Retrieve every line of the data holding the word "Skalierbarkeit".
* * * *
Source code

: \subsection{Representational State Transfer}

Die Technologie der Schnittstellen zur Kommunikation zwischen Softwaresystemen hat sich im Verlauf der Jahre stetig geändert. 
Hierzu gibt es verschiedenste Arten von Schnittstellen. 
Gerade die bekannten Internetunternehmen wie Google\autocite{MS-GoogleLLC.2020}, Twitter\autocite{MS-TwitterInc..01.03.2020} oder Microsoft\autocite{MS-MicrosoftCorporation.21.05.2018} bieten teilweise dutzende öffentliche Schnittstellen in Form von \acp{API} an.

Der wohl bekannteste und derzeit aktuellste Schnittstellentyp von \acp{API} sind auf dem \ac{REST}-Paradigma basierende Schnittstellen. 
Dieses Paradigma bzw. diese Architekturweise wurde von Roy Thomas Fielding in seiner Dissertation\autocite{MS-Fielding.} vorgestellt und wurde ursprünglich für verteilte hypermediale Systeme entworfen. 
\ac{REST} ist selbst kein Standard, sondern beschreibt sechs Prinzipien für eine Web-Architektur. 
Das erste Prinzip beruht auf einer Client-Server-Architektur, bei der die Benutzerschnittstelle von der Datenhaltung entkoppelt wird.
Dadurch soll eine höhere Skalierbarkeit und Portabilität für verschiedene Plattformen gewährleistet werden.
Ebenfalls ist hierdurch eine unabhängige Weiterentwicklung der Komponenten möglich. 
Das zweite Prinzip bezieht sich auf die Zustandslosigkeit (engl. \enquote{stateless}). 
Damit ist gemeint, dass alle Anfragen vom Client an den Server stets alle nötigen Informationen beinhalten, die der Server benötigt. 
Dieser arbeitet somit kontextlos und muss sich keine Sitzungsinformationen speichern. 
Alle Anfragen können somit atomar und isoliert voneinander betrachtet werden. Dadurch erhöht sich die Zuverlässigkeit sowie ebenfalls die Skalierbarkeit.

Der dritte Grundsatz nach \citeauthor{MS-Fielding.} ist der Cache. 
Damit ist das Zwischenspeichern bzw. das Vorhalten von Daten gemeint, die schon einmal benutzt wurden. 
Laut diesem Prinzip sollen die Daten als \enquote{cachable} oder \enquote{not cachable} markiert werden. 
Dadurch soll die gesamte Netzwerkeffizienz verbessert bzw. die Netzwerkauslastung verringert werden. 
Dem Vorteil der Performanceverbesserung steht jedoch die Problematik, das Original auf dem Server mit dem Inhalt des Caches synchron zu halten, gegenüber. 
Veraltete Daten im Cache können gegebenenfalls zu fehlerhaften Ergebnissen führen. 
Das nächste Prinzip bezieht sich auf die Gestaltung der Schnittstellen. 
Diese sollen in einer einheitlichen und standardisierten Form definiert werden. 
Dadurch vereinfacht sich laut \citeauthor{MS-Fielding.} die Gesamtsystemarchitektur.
* * * *
§ **Response area**:
Dadurch soll eine höhere Skalierbarkeit und Portabilität für verschiedene Plattformen gewährleistet werden.
Alle Anfragen können somit atomar und isoliert voneinander betrachtet werden. Dadurch erhöht sich die Zuverlässigkeit sowie ebenfalls die Skalierbarkeit.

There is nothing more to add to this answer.